Lowber reported that over half of the calls in the Melba area, in August, were considered community policing and were generated from the public with requests for welfare checks on people and animals, citizen assistance such as someone needing assistance with questions or legal process, VIN inspections, or suspicious circumstances.
Another large portion of the community policing involves officer initiated calls.
“These calls are generated by officers at businesses, homes and things just to check in and be seen. Just to make sure all is going good,” said Lowber.
Of the remaining August calls, about 22 percent were related to animal control, traffic offenses, public offences such as disturbances, and property and person crimes.
Lowber mentioned that he has received comments from residents that said they would have called about issues but decided against it because they thought the deputies would be too far away.
Lowber encourages residents to make the call, often he or other deputies are in Melba or the immediate area.
At the same council meeting, Canyon County Chief Criminal Deputy Kieran Donahue presented a proposal for contract services within Melba city limits.
The contract will allow for no less coverage from the sheriff’s office as the area is currently getting but will spell out for the city more of the responsibilities of the sheriff’s office.
One concern from the council was regarding code enforcement for city codes.
“I don’t think anybody is displeased with the service we are getting, if fact we are happy. One of the areas is code enforcement. We have a little bit of trouble serving people on code enforcement,” said council member Parkie Stapleton.
“I think a big piece of this is moving more too a little more formal ability to enforce city code. That’s the code enforcement mentioned but really any kind of infraction sort of approach,” said city attorney Matthew Johnson. “Which right now there is not really anything clear about the responsibilities of the sheriff’s office. I think that is the driving piece.”
“I think part of what this meeting is for is to find out what those needs are. We have a pretty good handle on it through Deputy Lowber’s efforts and others that work down here,” said Donahue. “I want to make it clear that we will continue to do what we do in Melba and in our area down here because it’s important, first off, and we can structure it. We have a lot of latitude to structure it.”

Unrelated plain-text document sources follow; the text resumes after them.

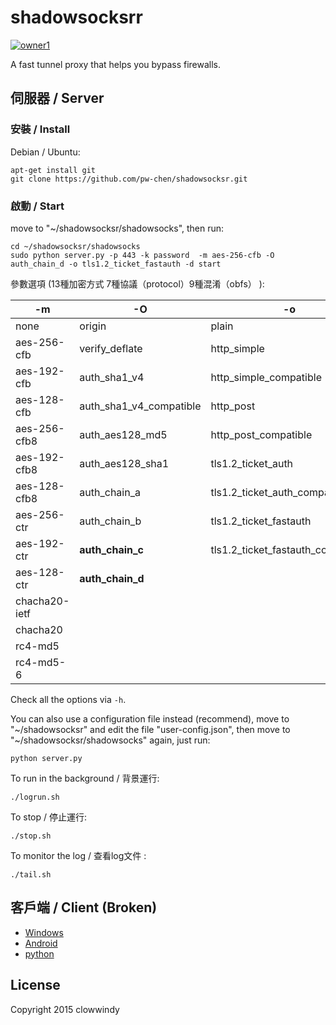 shadowsocksrr
===========
[![owner1](https://img.shields.io/badge/Powered%20by-PW--Chen-blue.svg?style=flat)](https://github.com/PW-Chen)

A fast tunnel proxy that helps you bypass firewalls.

伺服器 / Server
------
### 安裝 / Install

Debian / Ubuntu:

    apt-get install git
    git clone https://github.com/pw-chen/shadowsocksr.git

### 啟動 / Start

move to "~/shadowsocksr/shadowsocks", then run:

    cd ~/shadowsocksr/shadowsocks
    sudo python server.py -p 443 -k password  -m aes-256-cfb -O auth_chain_d -o tls1.2_ticket_fastauth -d start

參數選項 (13種加密方式 7種協議（protocol）9種混淆（obfs） ):

| 	-m	 | 	 -O	 | 	-o	 |
| 	-----	 | 	-------	 | 	-----	 |
| 	none	 | 	origin	 | 	plain	 |
| 	aes-256-cfb	 | 	verify_deflate	 | 	http_simple	 |
| 	aes-192-cfb	 | 	auth_sha1_v4	 | 	http_simple_compatible	 |
| 	aes-128-cfb	 | 	auth_sha1_v4_compatible	 | 	http_post	 |
| 	aes-256-cfb8	 | 	auth_aes128_md5	 | 	http_post_compatible	 |
| 	aes-192-cfb8	 | 	auth_aes128_sha1	 | 	tls1.2_ticket_auth	 |
| 	aes-128-cfb8	 | 	auth_chain_a	 | 	tls1.2_ticket_auth_compatible	 |
| 	aes-256-ctr	 | 	auth_chain_b	 | 	tls1.2_ticket_fastauth	 |
| 	aes-192-ctr	 | 	__auth_chain_c__	 | 	tls1.2_ticket_fastauth_compatible	 |
| 	aes-128-ctr	 | 	__auth_chain_d__	 | 		 |
| 	chacha20-ietf	 | 		 | 		 |
| 	chacha20	 | 		 | 		 |
| 	rc4-md5	 | 		 | 		 |
| 	rc4-md5-6	 | 		 | 		 |

Check all the options via `-h`.

You can also use a configuration file instead (recommend), move to "~/shadowsocksr" and edit the file "user-config.json", then move to "~/shadowsocksr/shadowsocks" again, just run:

    python server.py

To run in the background / 背景運行:

    ./logrun.sh

To stop / 停止運行:

    ./stop.sh

To monitor the log / 查看log文件 :

    ./tail.sh


客戶端 / Client (Broken)
------

* [Windows]
* [Android]
* [python]


License
-------

Copyright 2015 clowwindy




[Android]:           https://github.com/shadowsocksrr/shadowsocksr-android/releases
[Windows]:           https://github.com/shadowsocksrr/shadowsocksr-csharp/releases
[python]:            https://github.com/shadowsocksrr/shadowsocksr/tree/akkariiin/dev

Discussions will continue in the following months regarding the contract between the City of Melba and Canyon County Sheriff’s office.
In other business, Planning and Zoning’s recommendation of the annexation of Stokes Lane and a portion of Randolph Avenue received a public hearing date set for Oct. 8.
Beautification Committee has committed to purchasing four new benches for the amount of $500.
Two of the benches will be placed at city hall and two will go to the rose garden.
Camille Sturges was approved her request to use the front outside area of City Hall, pending a facility use agreement submitted, on Saturday mornings to distribute Bountiful Baskets through the Bountiful Baskets Food Co-op.
Rogers, from the public works department, initiated the installation of a crosswalk at Randoph Avenue and 5th Street to assist in the increasing amount of children crossing there after school.